But this ended centuries ago, when settlers stole the land and declared an end to "cultural burning" by the indigenous people they expropriated, imprisoned, and killed. They established permanent settlements within the fire zone, and embarked on a journey of escalating measures to keep that smouldering fire zone from igniting.

These heroic measures continue today, and they've set up a vicious cycle: fire suppression creates the illusion that it's safe to live at the wildlife urban interface. Taken in by this illusion, more people move to the fire zone – and their presence creates political pressure for even more heroic measures.

The thing is, fire suppression doesn't mean no fires – it means wildfires. The fire debt mounts and mounts, and without an orderly bankruptcy – controlled burns – we get chaotic defaults, the kind of fire that wipes out whole towns.

Eventually, we will have to change tacks: rather than making it safe to stay in the fire zone, we're going to have to make it easy to leave, so that we can return to those controlled burns and pay down those fire-debts.

And that's what we need to do with the platforms.

For most of the history of consumer tech and digital networks, fire was the norm. New platforms – PC companies, operating systems, online services – would spring up and grow with incredible speed, only to collapse, seemingly without warning.

To get to the bottom of this phenomenon, you need to understand two concepts: network effects and switching costs.

Network effects: A service enjoys network effects if it increases in value as more people use it. AOL Instant Messenger grows in usefulness every time someone signs up for it, and so does Facebook. The more users, the more reasons to join. The more people who join, the more people will join.

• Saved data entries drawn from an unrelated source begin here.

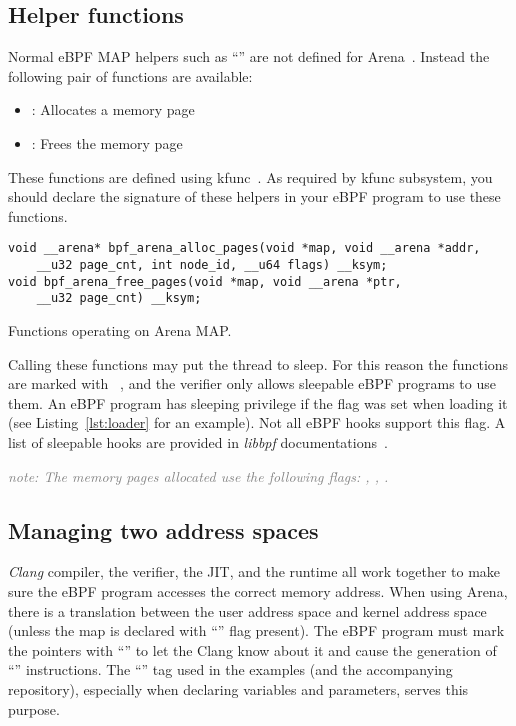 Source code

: \documentclass{article} \usepackage{graphicx}
\begin{document}
\subsection{Helper functions}
Normal eBPF MAP helpers such as ``'' are not
defined for Arena~\cite{arena_source}. Instead the following pair of functions
are available:
\begin{itemize}
    \item {}: Allocates a memory page
    \item {}: Frees the memory page
\end{itemize}

These functions are defined using kfunc~\cite{eunomia_kfunc, ebpf_docs_kfunc}.
As required by kfunc subsystem, you should declare the signature of these
helpers in your eBPF program to use these functions.
\begin{listing}
\begin{verbatim}
void __arena* bpf_arena_alloc_pages(void *map, void __arena *addr,
    __u32 page_cnt, int node_id, __u64 flags) __ksym;
void bpf_arena_free_pages(void *map, void __arena *ptr,
    __u32 page_cnt) __ksym;
\end{verbatim}
\caption{Functions operating on Arena MAP.}
\label{lst:arena_kfuncs}
\end{listing}

Calling these functions may put the thread to sleep. For this reason the
functions are marked with ~\cite{arena_source}, and the
verifier only allows sleepable eBPF programs to use them. An eBPF program has
sleeping privilege if the  flag was set when loading it
(see Listing~\ref{lst:loader} for an example).
Not all eBPF hooks support this flag. A list of sleepable
hooks are provided in \emph{libbpf} documentations~\cite{libbpf_sleepable}.

\textcolor{gray}{\emph{note: The memory pages allocated use the following flags:
, , .}}

\subsection{Managing two address spaces}

\emph{Clang} compiler, the verifier, the JIT, and the runtime all work together
to make sure the eBPF program accesses the correct memory address. When using
Arena, there is a translation between the user address space and kernel address
space (unless the map is declared with ``'' flag
present). The eBPF program must mark the pointers with
``'' to let the Clang know about it and
cause the generation of ``'' instructions. The
``'' tag used in the examples (and the accompanying repository),
especially when declaring variables and parameters, serves this purpose.
\end{document}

Switching costs: The things you have to give up when you leave a product or service. When you quit Audible, you have to throw away all your audiobooks (they will only play on Audible-approved players). When you leave Facebook, you have to say goodbye to all the friends, family, communities and customers that brought you there.

Tech has historically enjoyed enormous network effects, which propelled explosive growth. But it also enjoyed low switching costs, which underpinned implosive contraction. Because digital systems are universal (all computers can run all programs; all nodes on the network can connect to one another), it was historically very easy to switch from one service to another.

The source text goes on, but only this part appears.